- [Recorded information]

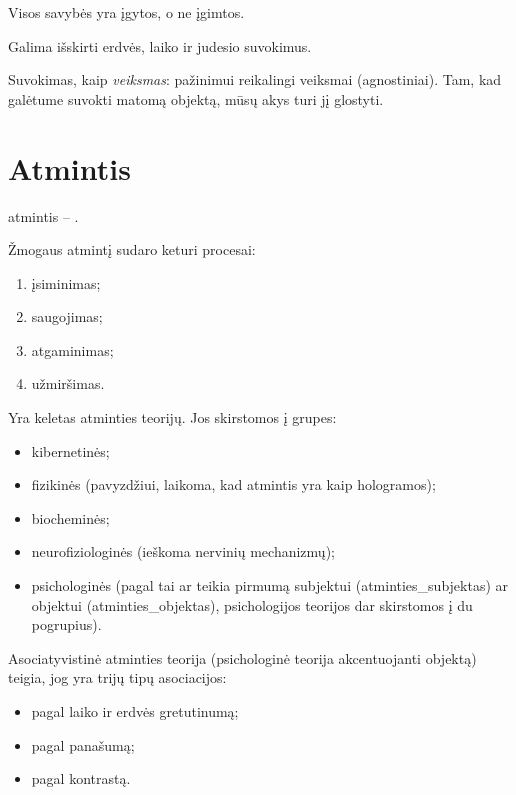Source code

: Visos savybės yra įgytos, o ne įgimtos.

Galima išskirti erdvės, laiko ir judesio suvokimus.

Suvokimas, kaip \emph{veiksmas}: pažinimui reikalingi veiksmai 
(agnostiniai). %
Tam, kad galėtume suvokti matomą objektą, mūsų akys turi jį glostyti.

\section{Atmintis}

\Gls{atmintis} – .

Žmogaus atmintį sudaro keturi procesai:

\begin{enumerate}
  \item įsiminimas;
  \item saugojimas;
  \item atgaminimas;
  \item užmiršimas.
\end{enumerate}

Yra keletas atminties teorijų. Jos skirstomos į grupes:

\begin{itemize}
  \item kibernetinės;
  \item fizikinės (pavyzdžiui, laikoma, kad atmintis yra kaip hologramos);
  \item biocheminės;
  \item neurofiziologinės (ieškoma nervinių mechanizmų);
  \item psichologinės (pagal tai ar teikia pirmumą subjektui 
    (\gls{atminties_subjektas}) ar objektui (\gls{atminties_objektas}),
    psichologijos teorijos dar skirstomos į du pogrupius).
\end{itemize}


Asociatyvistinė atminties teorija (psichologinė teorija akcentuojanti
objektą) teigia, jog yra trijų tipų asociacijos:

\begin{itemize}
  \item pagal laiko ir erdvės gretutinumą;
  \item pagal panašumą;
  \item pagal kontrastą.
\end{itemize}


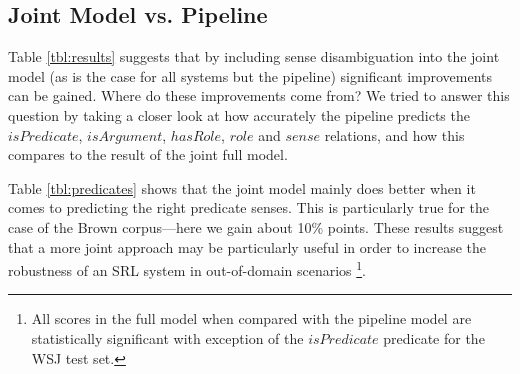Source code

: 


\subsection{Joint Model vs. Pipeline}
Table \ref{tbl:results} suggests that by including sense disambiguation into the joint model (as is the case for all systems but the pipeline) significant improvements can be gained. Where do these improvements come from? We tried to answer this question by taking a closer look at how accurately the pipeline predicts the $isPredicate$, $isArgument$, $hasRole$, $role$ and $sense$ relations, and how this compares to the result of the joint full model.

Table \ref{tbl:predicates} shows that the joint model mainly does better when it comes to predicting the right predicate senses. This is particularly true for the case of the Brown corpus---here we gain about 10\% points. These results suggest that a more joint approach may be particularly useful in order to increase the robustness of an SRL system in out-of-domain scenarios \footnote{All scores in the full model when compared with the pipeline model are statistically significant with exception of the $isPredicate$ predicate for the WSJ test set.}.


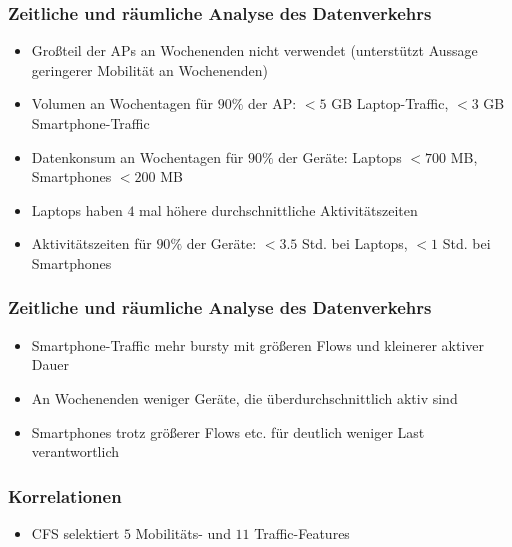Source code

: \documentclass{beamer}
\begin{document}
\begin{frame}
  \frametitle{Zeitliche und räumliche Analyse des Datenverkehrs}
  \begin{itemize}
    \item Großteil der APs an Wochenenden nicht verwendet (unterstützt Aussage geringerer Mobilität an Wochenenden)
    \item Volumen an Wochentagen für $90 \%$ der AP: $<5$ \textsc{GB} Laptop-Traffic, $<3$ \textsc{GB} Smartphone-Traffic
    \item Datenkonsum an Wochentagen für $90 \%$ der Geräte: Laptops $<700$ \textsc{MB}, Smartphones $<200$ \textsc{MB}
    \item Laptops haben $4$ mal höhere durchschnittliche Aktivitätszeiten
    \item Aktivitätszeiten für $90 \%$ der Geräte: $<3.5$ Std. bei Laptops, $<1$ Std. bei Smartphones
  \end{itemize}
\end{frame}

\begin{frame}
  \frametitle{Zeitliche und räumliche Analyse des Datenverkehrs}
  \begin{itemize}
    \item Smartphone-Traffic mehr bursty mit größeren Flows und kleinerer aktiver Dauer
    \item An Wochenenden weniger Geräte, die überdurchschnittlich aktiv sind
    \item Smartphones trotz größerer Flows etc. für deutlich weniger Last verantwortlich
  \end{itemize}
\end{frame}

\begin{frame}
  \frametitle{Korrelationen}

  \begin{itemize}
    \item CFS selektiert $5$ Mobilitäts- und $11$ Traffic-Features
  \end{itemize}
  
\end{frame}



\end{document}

--

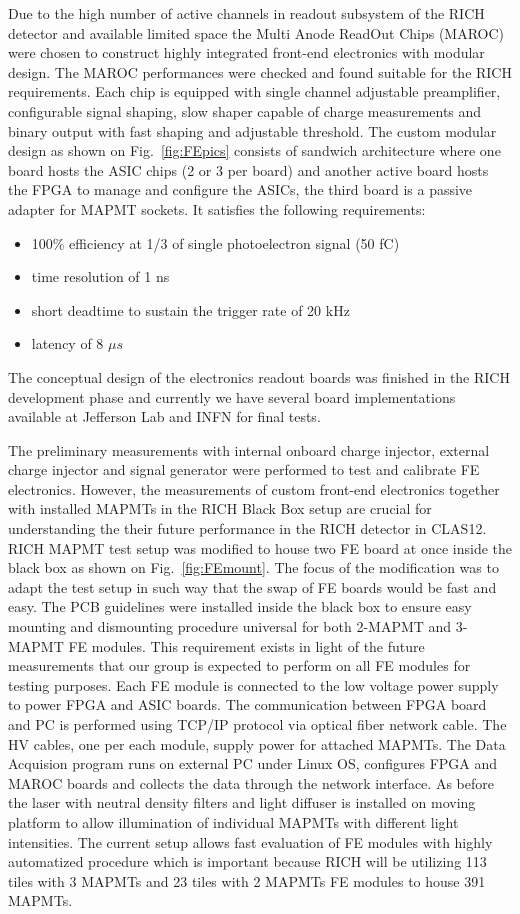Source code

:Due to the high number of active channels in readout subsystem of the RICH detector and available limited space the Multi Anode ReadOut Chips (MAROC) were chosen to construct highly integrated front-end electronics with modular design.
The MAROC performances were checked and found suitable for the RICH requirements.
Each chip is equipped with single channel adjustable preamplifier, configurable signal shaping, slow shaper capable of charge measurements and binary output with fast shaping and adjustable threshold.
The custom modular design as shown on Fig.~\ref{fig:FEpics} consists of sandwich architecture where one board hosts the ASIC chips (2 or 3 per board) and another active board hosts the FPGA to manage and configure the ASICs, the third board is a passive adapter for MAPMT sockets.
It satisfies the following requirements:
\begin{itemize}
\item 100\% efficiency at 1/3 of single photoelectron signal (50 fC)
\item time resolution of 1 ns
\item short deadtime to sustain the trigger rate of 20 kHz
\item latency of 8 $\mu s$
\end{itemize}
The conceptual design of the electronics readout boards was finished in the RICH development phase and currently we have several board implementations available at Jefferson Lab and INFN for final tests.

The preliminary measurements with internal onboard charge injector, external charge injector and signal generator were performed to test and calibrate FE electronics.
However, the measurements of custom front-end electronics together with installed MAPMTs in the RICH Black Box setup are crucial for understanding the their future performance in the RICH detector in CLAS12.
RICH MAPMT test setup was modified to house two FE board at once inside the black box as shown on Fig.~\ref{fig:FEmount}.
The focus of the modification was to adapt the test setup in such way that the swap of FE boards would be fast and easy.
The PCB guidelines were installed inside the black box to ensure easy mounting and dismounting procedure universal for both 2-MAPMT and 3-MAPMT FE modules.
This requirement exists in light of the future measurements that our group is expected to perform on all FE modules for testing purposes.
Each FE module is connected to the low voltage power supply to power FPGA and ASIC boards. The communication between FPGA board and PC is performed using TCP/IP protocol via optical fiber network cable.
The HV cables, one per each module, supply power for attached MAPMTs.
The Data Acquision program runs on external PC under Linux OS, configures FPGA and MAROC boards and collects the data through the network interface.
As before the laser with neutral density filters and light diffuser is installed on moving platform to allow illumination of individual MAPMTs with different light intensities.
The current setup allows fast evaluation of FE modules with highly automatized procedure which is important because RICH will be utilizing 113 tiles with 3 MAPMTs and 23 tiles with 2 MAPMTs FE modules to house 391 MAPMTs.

- [Task directions]
Would you please filter the lines above and copy every one that includes "ASIC"?

- [Output below]
The custom modular design as shown on Fig.~\ref{fig:FEpics} consists of sandwich architecture where one board hosts the ASIC chips (2 or 3 per board) and another active board hosts the FPGA to manage and configure the ASICs, the third board is a passive adapter for MAPMT sockets.
Each FE module is connected to the low voltage power supply to power FPGA and ASIC boards. The communication between FPGA board and PC is performed using TCP/IP protocol via optical fiber network cable.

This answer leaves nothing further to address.